=== To do ===
Tally the lines in the entries where the string "State" appears, and write only the total.

##############################

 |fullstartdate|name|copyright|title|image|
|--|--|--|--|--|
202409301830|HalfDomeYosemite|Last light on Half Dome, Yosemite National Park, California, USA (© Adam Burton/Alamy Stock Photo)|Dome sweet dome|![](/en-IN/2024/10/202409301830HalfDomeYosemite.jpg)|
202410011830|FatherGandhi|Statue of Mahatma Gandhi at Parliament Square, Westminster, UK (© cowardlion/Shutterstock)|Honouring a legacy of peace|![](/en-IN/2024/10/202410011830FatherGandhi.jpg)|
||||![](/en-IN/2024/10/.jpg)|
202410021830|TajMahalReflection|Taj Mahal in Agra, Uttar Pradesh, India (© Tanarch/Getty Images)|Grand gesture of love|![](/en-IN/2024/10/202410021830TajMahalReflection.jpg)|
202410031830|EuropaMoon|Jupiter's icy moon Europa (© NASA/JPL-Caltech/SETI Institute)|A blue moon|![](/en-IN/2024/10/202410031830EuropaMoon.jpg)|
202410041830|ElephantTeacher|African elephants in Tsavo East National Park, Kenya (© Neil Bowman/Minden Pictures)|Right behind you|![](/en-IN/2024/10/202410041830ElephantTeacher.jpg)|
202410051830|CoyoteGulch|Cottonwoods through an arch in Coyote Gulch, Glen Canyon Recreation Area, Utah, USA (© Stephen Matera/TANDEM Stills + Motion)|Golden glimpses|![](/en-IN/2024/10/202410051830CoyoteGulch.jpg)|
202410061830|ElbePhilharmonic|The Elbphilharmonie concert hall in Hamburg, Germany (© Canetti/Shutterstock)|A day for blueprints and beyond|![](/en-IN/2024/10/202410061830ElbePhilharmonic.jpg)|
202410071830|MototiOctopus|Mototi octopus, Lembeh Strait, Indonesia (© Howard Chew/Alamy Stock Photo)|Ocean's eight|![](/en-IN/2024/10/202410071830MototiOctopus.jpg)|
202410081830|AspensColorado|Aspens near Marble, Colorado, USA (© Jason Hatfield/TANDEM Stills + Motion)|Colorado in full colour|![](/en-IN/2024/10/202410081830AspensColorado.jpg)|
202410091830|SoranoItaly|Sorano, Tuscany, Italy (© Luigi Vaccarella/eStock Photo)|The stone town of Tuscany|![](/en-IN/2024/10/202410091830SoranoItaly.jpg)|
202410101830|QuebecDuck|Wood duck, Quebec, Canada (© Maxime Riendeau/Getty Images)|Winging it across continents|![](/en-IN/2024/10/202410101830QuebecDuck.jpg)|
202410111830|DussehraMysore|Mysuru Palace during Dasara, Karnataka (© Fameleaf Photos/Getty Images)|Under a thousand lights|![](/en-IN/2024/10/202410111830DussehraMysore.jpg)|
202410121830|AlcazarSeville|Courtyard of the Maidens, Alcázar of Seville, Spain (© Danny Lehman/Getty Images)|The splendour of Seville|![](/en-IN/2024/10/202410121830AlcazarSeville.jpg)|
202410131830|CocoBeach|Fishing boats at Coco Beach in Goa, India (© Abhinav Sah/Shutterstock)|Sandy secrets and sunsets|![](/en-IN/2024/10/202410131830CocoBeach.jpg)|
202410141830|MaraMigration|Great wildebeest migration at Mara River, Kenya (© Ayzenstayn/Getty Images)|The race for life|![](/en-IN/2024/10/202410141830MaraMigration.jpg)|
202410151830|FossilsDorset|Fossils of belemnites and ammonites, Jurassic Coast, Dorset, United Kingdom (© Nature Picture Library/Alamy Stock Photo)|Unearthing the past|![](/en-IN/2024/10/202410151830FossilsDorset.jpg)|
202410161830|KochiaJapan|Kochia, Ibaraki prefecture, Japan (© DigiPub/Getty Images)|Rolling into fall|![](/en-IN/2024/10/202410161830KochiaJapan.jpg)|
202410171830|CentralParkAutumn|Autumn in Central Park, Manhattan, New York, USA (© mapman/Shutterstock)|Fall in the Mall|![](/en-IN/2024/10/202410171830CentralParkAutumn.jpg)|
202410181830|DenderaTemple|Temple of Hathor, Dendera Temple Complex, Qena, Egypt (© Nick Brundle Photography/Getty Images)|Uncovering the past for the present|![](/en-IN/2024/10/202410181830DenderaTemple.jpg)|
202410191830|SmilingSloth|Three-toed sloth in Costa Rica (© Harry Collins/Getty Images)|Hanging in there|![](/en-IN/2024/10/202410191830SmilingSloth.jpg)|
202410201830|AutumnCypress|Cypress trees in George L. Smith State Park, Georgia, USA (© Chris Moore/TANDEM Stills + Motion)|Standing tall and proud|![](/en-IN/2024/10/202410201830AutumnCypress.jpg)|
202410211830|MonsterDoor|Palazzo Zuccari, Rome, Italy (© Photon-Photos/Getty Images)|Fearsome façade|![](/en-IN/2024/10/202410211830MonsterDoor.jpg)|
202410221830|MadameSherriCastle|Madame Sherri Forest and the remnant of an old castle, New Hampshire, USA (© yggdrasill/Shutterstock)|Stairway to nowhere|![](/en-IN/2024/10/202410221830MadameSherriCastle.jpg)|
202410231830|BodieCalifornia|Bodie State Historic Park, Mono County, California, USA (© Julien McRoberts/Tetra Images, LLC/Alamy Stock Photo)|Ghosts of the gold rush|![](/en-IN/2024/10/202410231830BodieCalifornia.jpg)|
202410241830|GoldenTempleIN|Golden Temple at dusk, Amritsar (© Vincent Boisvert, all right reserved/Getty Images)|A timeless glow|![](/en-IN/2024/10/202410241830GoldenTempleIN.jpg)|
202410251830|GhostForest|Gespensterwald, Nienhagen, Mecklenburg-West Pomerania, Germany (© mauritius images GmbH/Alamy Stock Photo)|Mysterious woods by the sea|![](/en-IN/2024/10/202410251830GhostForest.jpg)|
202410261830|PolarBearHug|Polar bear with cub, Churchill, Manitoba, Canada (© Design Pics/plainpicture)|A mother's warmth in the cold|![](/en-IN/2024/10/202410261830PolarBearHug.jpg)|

##############################

=== Response ===
2